近代の政治思想が疑いえない与件としてきた「主権国家=主権的主体」は、主権性を脅かす存在を暴力的に封殺しようとする。他方で、主権性によって脅かされてきた「なにものか」を救い出そうとしてきたフェミニズムは、その暴力に対抗する理論を構築してきたと言いうるのではないか。
この「なにものか」とは、母子のメタファーを用いながら考察してきた依存関係である。依存間系の中で見い出されるケアの倫理は、脆弱で非決定の存在のニーズに耳を澄まし、存在のあらわれを可能とするニーズに応え、かつ存在の他性を尊重することを要請している。

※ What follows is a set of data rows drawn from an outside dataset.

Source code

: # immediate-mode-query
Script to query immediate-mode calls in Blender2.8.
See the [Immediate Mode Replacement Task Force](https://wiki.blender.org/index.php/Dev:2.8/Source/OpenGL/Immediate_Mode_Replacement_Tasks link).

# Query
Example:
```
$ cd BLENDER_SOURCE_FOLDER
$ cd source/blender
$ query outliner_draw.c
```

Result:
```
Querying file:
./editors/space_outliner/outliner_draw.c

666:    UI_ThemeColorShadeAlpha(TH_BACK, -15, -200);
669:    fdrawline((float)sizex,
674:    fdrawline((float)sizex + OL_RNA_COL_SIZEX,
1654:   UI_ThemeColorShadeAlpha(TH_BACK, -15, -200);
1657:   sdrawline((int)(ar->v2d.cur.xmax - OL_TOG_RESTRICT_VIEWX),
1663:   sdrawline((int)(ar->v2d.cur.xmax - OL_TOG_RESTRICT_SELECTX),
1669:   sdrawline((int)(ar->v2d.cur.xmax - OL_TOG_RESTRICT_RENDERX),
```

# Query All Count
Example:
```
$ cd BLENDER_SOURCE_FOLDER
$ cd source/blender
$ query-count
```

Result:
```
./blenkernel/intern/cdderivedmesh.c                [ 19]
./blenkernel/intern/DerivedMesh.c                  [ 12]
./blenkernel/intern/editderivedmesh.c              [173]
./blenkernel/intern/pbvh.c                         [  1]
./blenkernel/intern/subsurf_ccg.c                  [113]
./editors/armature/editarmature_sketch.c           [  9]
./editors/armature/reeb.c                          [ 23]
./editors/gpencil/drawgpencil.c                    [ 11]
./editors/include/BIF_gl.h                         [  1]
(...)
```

暴力とはその定義上、主体の意志貫徹のために暴力の対象を客体化することである。他者の存在に呼びかけられてしまうことから始まるケアの倫理は、まず何よりも、ケアを担う者にもケアを受ける者にも、他者を客体化してしまうことすなわち暴力的な主体であることを禁じる倫理であるはずだ。〔…〕母子のメタファーを覆っていた幻想の脱神話化を経たわたしたちは、いまやトロントたちの言うケア実践が、自他を一体化して捉える利害対立のない調和的なユートピアにおける実践であるのではなく、その逆に、時に他者からの否応ない呼びかけによって自己が翻弄され、時に圧倒的に弱い他者を圧殺してしまいそうな誘惑に駆られつつ、だからこそ強い倫理が課された実践であることを知っている。ケアにはつねに軋轢が存在しているのだ。より正確に言うならば、自他との間には必ず軋轢が存在し、その軋轢を根絶することは不可能であり、また、根絶を試みることは自他を滅ぼすことに他ならないのだから、自他の間にはつねにケアの倫理が要請される。